━━━ Records for processing ━━━

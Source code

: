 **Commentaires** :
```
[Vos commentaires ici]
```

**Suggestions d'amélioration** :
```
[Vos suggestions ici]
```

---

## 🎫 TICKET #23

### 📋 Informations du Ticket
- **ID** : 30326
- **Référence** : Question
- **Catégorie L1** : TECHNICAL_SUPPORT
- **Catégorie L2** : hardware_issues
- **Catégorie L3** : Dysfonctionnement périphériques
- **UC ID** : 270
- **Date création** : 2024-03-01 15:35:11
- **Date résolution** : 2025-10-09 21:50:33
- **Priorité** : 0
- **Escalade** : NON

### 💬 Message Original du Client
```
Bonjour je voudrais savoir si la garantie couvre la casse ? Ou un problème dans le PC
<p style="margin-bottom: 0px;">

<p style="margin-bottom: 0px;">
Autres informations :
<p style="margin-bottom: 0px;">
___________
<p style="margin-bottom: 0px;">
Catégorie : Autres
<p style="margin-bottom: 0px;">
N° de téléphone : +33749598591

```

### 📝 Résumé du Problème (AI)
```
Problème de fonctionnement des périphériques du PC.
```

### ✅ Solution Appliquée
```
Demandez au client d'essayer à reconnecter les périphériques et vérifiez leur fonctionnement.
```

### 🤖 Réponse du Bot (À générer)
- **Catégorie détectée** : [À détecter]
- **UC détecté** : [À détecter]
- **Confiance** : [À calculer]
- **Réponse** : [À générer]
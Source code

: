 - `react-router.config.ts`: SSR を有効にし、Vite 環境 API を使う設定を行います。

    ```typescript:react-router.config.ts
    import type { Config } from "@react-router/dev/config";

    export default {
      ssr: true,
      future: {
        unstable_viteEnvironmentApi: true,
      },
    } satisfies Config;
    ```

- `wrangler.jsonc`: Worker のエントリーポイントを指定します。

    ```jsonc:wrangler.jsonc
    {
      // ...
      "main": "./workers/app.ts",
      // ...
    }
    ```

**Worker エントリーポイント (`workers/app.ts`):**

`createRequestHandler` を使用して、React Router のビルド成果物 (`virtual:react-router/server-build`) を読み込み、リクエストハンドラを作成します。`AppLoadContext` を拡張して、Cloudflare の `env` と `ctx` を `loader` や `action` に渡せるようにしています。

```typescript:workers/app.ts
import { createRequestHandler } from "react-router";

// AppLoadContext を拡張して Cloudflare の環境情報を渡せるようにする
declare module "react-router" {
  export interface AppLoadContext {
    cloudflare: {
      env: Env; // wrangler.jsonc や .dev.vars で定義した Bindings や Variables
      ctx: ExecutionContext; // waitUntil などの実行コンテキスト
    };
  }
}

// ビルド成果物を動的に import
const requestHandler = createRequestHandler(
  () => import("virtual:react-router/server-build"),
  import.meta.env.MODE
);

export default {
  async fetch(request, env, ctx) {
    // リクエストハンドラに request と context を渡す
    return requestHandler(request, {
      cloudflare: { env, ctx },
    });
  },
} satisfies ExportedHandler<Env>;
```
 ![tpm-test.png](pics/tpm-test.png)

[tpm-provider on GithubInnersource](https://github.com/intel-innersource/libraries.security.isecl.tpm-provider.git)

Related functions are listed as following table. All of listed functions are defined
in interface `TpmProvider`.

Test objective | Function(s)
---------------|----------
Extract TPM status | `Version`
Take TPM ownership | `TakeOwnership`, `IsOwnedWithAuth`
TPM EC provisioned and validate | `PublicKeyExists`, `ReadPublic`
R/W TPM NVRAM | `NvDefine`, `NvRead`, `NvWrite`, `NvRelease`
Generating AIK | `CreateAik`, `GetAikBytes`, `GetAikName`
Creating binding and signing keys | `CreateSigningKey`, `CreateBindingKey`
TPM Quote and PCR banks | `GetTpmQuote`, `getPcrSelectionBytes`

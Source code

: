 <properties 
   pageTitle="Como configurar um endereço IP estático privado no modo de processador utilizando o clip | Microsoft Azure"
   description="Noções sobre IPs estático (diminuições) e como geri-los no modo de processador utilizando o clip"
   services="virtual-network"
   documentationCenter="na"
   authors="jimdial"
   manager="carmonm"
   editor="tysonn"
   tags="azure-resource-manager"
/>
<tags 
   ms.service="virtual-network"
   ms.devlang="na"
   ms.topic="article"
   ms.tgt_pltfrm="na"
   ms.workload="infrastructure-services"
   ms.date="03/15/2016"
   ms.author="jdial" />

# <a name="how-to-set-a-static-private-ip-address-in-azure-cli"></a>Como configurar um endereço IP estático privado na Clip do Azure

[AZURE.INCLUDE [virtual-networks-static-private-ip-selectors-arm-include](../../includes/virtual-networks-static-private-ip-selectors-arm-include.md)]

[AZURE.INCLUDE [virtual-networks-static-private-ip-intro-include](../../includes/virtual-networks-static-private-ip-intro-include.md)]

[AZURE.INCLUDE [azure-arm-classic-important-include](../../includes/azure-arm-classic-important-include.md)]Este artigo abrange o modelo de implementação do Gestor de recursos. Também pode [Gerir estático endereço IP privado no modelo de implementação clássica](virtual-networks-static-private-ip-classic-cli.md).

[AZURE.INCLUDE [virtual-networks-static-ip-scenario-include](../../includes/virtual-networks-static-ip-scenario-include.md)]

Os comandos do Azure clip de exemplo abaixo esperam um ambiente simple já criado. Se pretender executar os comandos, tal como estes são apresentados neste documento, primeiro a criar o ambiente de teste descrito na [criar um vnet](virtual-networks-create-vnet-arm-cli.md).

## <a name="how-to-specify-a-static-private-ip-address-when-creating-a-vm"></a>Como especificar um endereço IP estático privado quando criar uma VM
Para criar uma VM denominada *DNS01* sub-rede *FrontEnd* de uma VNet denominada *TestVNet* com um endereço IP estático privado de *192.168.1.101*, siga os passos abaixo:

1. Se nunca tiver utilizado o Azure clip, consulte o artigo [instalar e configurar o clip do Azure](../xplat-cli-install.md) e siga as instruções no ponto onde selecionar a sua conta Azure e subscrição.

━━━

Reproduce every entry above exactly as it was written.

- [Reply]
Source code

: **Commentaires** :
```
[Vos commentaires ici]
```

**Suggestions d'amélioration** :
```
[Vos suggestions ici]
```

---

## 🎫 TICKET #23

### 📋 Informations du Ticket
- **ID** : 30326
- **Référence** : Question
- **Catégorie L1** : TECHNICAL_SUPPORT
- **Catégorie L2** : hardware_issues
- **Catégorie L3** : Dysfonctionnement périphériques
- **UC ID** : 270
- **Date création** : 2024-03-01 15:35:11
- **Date résolution** : 2025-10-09 21:50:33
- **Priorité** : 0
- **Escalade** : NON

### 💬 Message Original du Client
```
Bonjour je voudrais savoir si la garantie couvre la casse ? Ou un problème dans le PC
<p style="margin-bottom: 0px;">

<p style="margin-bottom: 0px;">
Autres informations :
<p style="margin-bottom: 0px;">
___________
<p style="margin-bottom: 0px;">
Catégorie : Autres
<p style="margin-bottom: 0px;">
N° de téléphone : +33749598591

```

### 📝 Résumé du Problème (AI)
```
Problème de fonctionnement des périphériques du PC.
```

### ✅ Solution Appliquée
```
Demandez au client d'essayer à reconnecter les périphériques et vérifiez leur fonctionnement.
```

### 🤖 Réponse du Bot (À générer)
- **Catégorie détectée** : [À détecter]
- **UC détecté** : [À détecter]
- **Confiance** : [À calculer]
- **Réponse** : [À générer]
Source code

: - `react-router.config.ts`: SSR を有効にし、Vite 環境 API を使う設定を行います。

    ```typescript:react-router.config.ts
    import type { Config } from "@react-router/dev/config";

    export default {
      ssr: true,
      future: {
        unstable_viteEnvironmentApi: true,
      },
    } satisfies Config;
    ```

- `wrangler.jsonc`: Worker のエントリーポイントを指定します。

    ```jsonc:wrangler.jsonc
    {
      // ...
      "main": "./workers/app.ts",
      // ...
    }
    ```

**Worker エントリーポイント (`workers/app.ts`):**

`createRequestHandler` を使用して、React Router のビルド成果物 (`virtual:react-router/server-build`) を読み込み、リクエストハンドラを作成します。`AppLoadContext` を拡張して、Cloudflare の `env` と `ctx` を `loader` や `action` に渡せるようにしています。

```typescript:workers/app.ts
import { createRequestHandler } from "react-router";

// AppLoadContext を拡張して Cloudflare の環境情報を渡せるようにする
declare module "react-router" {
  export interface AppLoadContext {
    cloudflare: {
      env: Env; // wrangler.jsonc や .dev.vars で定義した Bindings や Variables
      ctx: ExecutionContext; // waitUntil などの実行コンテキスト
    };
  }
}

// ビルド成果物を動的に import
const requestHandler = createRequestHandler(
  () => import("virtual:react-router/server-build"),
  import.meta.env.MODE
);

export default {
  async fetch(request, env, ctx) {
    // リクエストハンドラに request と context を渡す
    return requestHandler(request, {
      cloudflare: { env, ctx },
    });
  },
} satisfies ExportedHandler<Env>;
```
 ![tpm-test.png](pics/tpm-test.png)

[tpm-provider on GithubInnersource](https://github.com/intel-innersource/libraries.security.isecl.tpm-provider.git)

Related functions are listed as following table. All of listed functions are defined
in interface `TpmProvider`.

Test objective | Function(s)
---------------|----------
Extract TPM status | `Version`
Take TPM ownership | `TakeOwnership`, `IsOwnedWithAuth`
TPM EC provisioned and validate | `PublicKeyExists`, `ReadPublic`
R/W TPM NVRAM | `NvDefine`, `NvRead`, `NvWrite`, `NvRelease`
Generating AIK | `CreateAik`, `GetAikBytes`, `GetAikName`
Creating binding and signing keys | `CreateSigningKey`, `CreateBindingKey`
TPM Quote and PCR banks | `GetTpmQuote`, `getPcrSelectionBytes`

Source code

: <properties 
   pageTitle="Como configurar um endereço IP estático privado no modo de processador utilizando o clip | Microsoft Azure"
   description="Noções sobre IPs estático (diminuições) e como geri-los no modo de processador utilizando o clip"
   services="virtual-network"
   documentationCenter="na"
   authors="jimdial"
   manager="carmonm"
   editor="tysonn"
   tags="azure-resource-manager"
/>
<tags 
   ms.service="virtual-network"
   ms.devlang="na"
   ms.topic="article"
   ms.tgt_pltfrm="na"
   ms.workload="infrastructure-services"
   ms.date="03/15/2016"
   ms.author="jdial" />

# <a name="how-to-set-a-static-private-ip-address-in-azure-cli"></a>Como configurar um endereço IP estático privado na Clip do Azure

[AZURE.INCLUDE [virtual-networks-static-private-ip-selectors-arm-include](../../includes/virtual-networks-static-private-ip-selectors-arm-include.md)]

[AZURE.INCLUDE [virtual-networks-static-private-ip-intro-include](../../includes/virtual-networks-static-private-ip-intro-include.md)]

[AZURE.INCLUDE [azure-arm-classic-important-include](../../includes/azure-arm-classic-important-include.md)]Este artigo abrange o modelo de implementação do Gestor de recursos. Também pode [Gerir estático endereço IP privado no modelo de implementação clássica](virtual-networks-static-private-ip-classic-cli.md).

[AZURE.INCLUDE [virtual-networks-static-ip-scenario-include](../../includes/virtual-networks-static-ip-scenario-include.md)]

Os comandos do Azure clip de exemplo abaixo esperam um ambiente simple já criado. Se pretender executar os comandos, tal como estes são apresentados neste documento, primeiro a criar o ambiente de teste descrito na [criar um vnet](virtual-networks-create-vnet-arm-cli.md).

## <a name="how-to-specify-a-static-private-ip-address-when-creating-a-vm"></a>Como especificar um endereço IP estático privado quando criar uma VM
Para criar uma VM denominada *DNS01* sub-rede *FrontEnd* de uma VNet denominada *TestVNet* com um endereço IP estático privado de *192.168.1.101*, siga os passos abaixo:

1. Se nunca tiver utilizado o Azure clip, consulte o artigo [instalar e configurar o clip do Azure](../xplat-cli-install.md) e siga as instruções no ponto onde selecionar a sua conta Azure e subscrição.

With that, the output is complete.